Para Deus, o mal – incluindo o próprio pecado – torna-se um desafio para amar,
e amar cada vez mais (cf. Mt 5, 38-48; Lc 23,
33-34). Por isso, no Mistério Pascal, a misericórdia divina cura a ferida
primordial da humanidade e derrama-se sobre o universo inteiro. A Igreja,
sacramento universal do amor de Deus pelo mundo, prolonga na história a missão
de Jesus e envia-nos por toda a parte para que, através do nosso testemunho da
fé e do anúncio do Evangelho, Deus continue a manifestar o seu amor e possa
tocar e transformar corações, mentes, corpos, sociedades e culturas em todo o
tempo e lugar.
A missão é
resposta, livre e consciente, à chamada de Deus. Mas esta chamada só a podemos
sentir, quando vivemos numa relação pessoal de amor com Jesus vivo na sua
Igreja. Perguntemo-nos: estamos prontos a acolher a presença do Espírito Santo
na nossa vida, a ouvir a chamada à missão quer no caminho do matrimónio, quer
no da virgindade consagrada ou do sacerdócio ordenado e, em todo o caso, na
vida comum de todos os dias? Estamos dispostos a ser enviados para qualquer
lugar a fim de testemunhar a nossa fé em Deus Pai misericordioso, proclamar o
Evangelho da salvação de Jesus Cristo, partilhar a vida divina do Espírito
Santo edificando a Igreja? Como Maria, a Mãe de Jesus, estamos prontos a
permanecer sem reservas ao serviço da vontade de Deus (cf. Lc 1,
38)?
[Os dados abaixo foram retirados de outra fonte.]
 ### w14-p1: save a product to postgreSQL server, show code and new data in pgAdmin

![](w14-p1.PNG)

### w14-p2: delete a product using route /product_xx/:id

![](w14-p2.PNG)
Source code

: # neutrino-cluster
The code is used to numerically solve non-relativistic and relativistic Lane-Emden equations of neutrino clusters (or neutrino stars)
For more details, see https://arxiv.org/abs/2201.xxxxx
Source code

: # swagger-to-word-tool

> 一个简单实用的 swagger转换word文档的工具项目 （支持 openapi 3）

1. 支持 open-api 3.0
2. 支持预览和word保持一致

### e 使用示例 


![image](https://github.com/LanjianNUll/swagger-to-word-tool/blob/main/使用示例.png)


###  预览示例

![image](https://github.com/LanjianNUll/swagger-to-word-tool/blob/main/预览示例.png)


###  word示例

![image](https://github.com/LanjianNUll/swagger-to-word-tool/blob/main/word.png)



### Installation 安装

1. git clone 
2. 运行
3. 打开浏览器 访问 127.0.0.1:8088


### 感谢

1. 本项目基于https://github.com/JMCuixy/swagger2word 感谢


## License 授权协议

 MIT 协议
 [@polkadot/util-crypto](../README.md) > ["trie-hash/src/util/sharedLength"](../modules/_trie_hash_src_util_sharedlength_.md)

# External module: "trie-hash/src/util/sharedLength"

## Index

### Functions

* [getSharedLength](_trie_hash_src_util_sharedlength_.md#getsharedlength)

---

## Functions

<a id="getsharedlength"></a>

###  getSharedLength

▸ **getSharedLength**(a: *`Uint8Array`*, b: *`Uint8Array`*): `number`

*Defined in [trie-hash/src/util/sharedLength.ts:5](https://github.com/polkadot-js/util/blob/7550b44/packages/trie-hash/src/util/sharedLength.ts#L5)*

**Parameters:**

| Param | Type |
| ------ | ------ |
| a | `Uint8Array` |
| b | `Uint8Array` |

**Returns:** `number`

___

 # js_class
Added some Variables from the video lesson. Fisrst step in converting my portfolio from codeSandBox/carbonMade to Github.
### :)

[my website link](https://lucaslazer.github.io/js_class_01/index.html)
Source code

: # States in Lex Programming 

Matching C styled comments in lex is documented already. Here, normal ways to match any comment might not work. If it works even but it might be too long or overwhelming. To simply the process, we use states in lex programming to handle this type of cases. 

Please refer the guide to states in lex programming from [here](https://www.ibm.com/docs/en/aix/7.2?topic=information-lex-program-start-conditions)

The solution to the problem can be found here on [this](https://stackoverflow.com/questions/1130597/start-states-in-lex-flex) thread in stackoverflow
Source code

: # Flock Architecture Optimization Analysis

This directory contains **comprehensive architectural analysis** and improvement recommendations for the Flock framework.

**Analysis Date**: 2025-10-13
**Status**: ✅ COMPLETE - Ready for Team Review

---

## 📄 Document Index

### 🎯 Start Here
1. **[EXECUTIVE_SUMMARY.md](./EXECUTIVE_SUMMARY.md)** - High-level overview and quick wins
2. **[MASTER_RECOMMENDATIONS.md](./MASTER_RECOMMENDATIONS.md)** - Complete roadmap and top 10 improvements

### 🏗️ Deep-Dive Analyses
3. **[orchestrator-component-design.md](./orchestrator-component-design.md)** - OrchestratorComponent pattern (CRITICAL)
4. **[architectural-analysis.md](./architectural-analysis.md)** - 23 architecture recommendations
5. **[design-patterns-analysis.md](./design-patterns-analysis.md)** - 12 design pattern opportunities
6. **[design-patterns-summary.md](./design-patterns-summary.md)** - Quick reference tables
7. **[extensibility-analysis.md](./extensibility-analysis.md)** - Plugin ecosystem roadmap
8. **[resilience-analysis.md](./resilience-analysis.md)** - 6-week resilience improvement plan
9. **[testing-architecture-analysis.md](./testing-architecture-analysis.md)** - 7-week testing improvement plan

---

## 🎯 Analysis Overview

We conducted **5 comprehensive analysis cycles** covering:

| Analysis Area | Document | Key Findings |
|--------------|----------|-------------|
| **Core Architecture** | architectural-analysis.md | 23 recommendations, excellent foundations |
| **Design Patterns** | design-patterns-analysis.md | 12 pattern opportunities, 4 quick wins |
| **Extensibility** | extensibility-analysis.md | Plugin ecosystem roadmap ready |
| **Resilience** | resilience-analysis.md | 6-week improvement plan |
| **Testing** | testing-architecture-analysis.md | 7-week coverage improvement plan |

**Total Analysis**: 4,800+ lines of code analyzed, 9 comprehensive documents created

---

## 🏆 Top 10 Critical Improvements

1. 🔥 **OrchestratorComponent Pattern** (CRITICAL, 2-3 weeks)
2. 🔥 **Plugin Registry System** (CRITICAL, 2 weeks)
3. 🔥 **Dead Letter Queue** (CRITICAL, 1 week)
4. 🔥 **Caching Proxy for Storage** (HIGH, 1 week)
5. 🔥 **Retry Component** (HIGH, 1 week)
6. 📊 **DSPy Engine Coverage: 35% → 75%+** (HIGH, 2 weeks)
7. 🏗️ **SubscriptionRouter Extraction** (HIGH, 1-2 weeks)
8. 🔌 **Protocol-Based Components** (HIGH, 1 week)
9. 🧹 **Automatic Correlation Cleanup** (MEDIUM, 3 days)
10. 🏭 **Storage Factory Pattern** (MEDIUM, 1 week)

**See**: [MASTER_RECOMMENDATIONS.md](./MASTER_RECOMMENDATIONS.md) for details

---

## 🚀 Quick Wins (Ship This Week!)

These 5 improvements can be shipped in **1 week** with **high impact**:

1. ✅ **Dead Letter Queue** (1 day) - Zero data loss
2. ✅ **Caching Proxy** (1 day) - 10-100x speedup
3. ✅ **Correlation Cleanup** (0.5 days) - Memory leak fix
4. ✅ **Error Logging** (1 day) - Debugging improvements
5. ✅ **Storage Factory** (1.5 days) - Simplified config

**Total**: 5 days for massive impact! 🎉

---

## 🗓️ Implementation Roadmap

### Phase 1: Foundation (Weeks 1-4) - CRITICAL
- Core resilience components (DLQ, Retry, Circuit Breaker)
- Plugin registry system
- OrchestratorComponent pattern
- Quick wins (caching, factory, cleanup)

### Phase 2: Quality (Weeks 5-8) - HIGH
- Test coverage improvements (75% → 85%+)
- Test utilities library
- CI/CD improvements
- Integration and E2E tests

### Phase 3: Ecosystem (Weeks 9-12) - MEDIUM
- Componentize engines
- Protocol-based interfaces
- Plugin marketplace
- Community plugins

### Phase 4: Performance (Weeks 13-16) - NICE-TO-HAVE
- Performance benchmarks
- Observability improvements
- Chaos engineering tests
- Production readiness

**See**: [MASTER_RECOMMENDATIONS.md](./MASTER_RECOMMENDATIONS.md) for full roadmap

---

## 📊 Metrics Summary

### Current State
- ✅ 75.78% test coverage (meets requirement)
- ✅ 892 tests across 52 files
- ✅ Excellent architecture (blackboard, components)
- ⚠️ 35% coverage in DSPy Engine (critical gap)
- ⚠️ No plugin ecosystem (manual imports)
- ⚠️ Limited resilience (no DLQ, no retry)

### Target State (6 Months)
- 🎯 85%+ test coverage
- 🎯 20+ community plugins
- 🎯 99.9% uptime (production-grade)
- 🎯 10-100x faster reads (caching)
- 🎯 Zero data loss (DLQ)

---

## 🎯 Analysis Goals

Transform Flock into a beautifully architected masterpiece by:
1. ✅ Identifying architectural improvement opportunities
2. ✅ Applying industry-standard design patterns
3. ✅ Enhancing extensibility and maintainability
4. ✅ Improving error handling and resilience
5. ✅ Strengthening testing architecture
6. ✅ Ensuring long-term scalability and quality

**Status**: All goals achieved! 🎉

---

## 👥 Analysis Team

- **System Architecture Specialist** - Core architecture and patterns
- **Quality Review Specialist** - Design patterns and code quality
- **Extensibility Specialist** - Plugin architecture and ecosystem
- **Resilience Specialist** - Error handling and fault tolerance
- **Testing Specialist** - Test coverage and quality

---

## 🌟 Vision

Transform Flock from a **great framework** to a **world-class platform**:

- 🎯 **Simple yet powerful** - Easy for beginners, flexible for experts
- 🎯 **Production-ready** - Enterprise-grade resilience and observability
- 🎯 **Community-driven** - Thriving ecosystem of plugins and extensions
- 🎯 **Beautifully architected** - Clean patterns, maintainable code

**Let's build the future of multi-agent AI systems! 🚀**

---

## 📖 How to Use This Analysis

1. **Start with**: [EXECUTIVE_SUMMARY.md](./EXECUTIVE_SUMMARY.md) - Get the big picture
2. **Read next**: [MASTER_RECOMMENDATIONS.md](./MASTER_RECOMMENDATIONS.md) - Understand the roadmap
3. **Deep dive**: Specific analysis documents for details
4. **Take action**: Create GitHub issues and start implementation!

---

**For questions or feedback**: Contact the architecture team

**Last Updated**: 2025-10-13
Esta disponibilidade interior é muito importante para se conseguir
responder a Deus: Eis-me aqui, Senhor, envia-me (cf. Is 6, 8).
E isto respondido não em abstrato, mas no hoje da Igreja e da história.
A compreensão
daquilo que Deus nos está a dizer nestes tempos de pandemia torna-se um desafio
também para a missão da Igreja. Desafia-nos a doença, a tribulação, o medo, o
isolamento. Interpela-nos a pobreza de quem morre sozinho, de quem está
abandonado a si mesmo, de quem perde o emprego e o salário, de quem não tem
abrigo e comida. Obrigados à distância física e a permanecer em casa, somos
convidados a redescobrir que precisamos das relações sociais e também da
relação comunitária com Deus. Longe de aumentar a desconfiança e a indiferença,
esta condição deveria tornar-nos mais atentos à nossa maneira de nos
relacionarmos com os outros. E a oração, na qual Deus toca e move o nosso
coração, abre-nos às carências de amor, dignidade e liberdade dos nossos
irmãos, bem como ao cuidado por toda a criação. A impossibilidade de nos
reunirmos como Igreja para celebrar a Eucaristia fez-nos partilhar a condição
de muitas comunidades cristãs que não podem celebrar a Missa todos os domingos.
Neste contexto, é-nos dirigida novamente a pergunta de Deus – «quem enviarei?»
– e aguarda, de nós, uma resposta generosa e convicta: «Eis-me aqui, envia-me»
(Is 6, 8). Deus continua a procurar pessoas para enviar ao mundo e
às nações, a fim de testemunhar o seu amor, a sua salvação do pecado e da
morte, a sua libertação do mal (cf. Mt 9, 35-38; Lc 10,
1-11).
Celebrar o Dia
Mundial das Missões significa também reiterar que a oração, a reflexão e a
ajuda material das vossas ofertas são oportunidades para participar ativamente
na missão de Jesus na sua Igreja. A caridade manifestada nas coletas das
celebrações litúrgicas do terceiro domingo de outubro tem por objetivo
sustentar o trabalho missionário, realizado em meu nome pelas Obras
Missionárias Pontifícias, que acodem às necessidades espirituais e materiais
dos povos e das Igrejas de todo o mundo para a salvação de todos.
A Santíssima
Virgem Maria, Estrela da Evangelização e Consoladora dos Aflitos, discípula
missionária do seu Filho Jesus, continue a amparar-nos e a interceder por nós.
Roma, em São
João de Latrão, na Solenidade de Pentecostes, 31 de maio de 2020.